I took advantage of the time to take photos of the BMW and the buffalo grass growing along the side of the narrow highway.
Oklahoma was the first of the 19 states we plan to ride into so that we've been on the BMW in all of the lower 48 states, and soon after Oklahoma we rode into Elkhart, Kansas, knocking off our second new state. We then headed south on OK 95 through the panhandle, crossing into Texas at Texhoma and our third state.
We were mesmerized by hundreds of windmills that spread across the horizon. Texas has more windfarms than any other state, which fits with the saying that 'everything is bigger in Texas'.
Continuing with the 'everything is bigger in Texas' theme, as we were riding south on TX 136 we passed by a huge cattle feed yard, and then what seemed like hundreds more windmills.
As we rode south on TX 270 we left the flat prairie grasslands behind and wound our way down a 10% grade into Palo Duro Canyon.
Palo Duro is the second largest canyon in the United States, behind only the Grand Canyon. It's 120 miles long and 6 miles wide on average, with the widest section topping out at 20 miles. In the 1890's William Hamblen created a rough road through the canyon using old Native American Indian trails. The road was finally finished in 1928 and paved in 1954.
We stopped at the top of the canyon to get a better view, and took advantage of the picnic area to take some additional photos.
Energized, we got back on the BMW to finish up today's 366 mile trip through more flat prairies to our destination for today, Childress, TX. Like so many towns in this part of the country, it was established because of the railroad and it continues to be a busy commercial hub.

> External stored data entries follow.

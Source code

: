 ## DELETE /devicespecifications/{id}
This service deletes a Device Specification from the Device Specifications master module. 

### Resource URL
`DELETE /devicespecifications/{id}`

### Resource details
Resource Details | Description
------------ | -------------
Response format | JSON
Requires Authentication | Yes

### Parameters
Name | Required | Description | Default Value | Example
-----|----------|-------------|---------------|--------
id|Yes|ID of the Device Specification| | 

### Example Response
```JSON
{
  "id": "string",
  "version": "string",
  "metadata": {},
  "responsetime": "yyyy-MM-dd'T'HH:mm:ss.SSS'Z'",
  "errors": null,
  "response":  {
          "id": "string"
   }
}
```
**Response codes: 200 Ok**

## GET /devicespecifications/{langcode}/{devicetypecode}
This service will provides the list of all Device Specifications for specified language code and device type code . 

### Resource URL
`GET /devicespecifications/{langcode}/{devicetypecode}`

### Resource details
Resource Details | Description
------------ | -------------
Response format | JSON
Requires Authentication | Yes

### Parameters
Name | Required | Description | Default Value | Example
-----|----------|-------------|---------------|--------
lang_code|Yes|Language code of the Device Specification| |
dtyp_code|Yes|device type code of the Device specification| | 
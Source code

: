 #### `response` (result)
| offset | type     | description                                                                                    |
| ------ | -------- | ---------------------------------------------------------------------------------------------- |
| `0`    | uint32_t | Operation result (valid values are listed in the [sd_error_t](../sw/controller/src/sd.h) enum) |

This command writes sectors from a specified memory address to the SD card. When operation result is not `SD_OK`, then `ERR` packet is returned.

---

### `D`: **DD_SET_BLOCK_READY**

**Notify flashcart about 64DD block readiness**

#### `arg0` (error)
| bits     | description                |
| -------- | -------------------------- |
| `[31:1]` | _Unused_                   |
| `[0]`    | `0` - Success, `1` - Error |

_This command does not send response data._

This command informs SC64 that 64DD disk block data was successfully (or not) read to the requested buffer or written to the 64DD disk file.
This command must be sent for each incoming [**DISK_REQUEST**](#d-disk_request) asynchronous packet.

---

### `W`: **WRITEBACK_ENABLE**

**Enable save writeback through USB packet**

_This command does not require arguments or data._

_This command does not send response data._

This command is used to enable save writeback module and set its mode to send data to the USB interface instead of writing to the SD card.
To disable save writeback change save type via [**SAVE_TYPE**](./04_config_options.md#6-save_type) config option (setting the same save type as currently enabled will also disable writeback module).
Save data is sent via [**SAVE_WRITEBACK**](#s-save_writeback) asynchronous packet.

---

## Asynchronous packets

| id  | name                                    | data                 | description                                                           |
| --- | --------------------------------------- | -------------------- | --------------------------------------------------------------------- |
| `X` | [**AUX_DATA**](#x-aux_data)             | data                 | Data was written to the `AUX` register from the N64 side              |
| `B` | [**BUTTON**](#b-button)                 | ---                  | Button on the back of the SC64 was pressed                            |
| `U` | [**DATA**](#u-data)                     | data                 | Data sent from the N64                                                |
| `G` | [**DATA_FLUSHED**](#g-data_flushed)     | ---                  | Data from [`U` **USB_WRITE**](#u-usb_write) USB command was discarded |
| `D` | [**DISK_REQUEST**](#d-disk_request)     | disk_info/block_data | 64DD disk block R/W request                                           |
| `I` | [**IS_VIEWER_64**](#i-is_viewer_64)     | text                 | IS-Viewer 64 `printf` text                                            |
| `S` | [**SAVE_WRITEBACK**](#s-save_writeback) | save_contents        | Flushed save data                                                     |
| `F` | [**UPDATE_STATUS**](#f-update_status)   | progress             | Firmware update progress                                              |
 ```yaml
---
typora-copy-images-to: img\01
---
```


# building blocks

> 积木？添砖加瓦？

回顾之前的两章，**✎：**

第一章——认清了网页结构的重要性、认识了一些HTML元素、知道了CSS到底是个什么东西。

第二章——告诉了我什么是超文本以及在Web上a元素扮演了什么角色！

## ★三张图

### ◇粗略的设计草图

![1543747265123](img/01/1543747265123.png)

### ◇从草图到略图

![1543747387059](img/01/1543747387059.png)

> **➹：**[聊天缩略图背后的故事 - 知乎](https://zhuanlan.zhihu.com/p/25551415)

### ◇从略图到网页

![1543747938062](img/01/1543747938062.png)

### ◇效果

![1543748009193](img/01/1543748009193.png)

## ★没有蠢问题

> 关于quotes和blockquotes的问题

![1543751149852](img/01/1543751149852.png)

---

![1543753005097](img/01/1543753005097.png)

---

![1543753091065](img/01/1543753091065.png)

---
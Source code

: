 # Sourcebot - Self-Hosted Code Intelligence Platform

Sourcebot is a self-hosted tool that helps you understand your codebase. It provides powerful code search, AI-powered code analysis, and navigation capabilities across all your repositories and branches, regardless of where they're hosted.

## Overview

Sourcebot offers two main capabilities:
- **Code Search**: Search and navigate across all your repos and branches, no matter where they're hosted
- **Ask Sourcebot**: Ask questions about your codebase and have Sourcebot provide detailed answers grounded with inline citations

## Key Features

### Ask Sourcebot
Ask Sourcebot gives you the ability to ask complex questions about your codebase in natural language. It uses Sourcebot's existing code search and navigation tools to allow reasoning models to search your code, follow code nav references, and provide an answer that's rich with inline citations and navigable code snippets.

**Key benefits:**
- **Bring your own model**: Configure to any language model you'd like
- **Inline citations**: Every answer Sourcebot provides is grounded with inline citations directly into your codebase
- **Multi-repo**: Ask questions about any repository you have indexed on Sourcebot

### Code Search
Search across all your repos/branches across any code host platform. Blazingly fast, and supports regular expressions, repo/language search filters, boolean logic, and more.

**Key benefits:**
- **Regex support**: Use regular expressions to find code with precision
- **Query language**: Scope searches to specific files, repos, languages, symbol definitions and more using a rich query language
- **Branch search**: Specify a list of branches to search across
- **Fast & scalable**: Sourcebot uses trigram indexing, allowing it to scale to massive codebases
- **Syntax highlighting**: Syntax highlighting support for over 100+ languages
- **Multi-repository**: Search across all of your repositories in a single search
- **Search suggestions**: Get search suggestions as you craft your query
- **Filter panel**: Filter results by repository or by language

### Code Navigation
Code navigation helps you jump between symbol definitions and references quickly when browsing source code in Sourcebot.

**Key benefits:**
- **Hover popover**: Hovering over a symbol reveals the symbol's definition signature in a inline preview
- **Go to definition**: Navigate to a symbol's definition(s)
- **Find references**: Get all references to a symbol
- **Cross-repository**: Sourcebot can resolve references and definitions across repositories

The majority of the time today we rode on straight 2-lane paved roads with grasslands, ranches, and huge agriculture fields on both sides of the road. Infrequently we rode through small towns of less than 500 people where the main streets were lined with mostly closed brick buildings. Days like this demonstrate the vastness of the United States, and the resilience of the people who live in these quiet open spaces.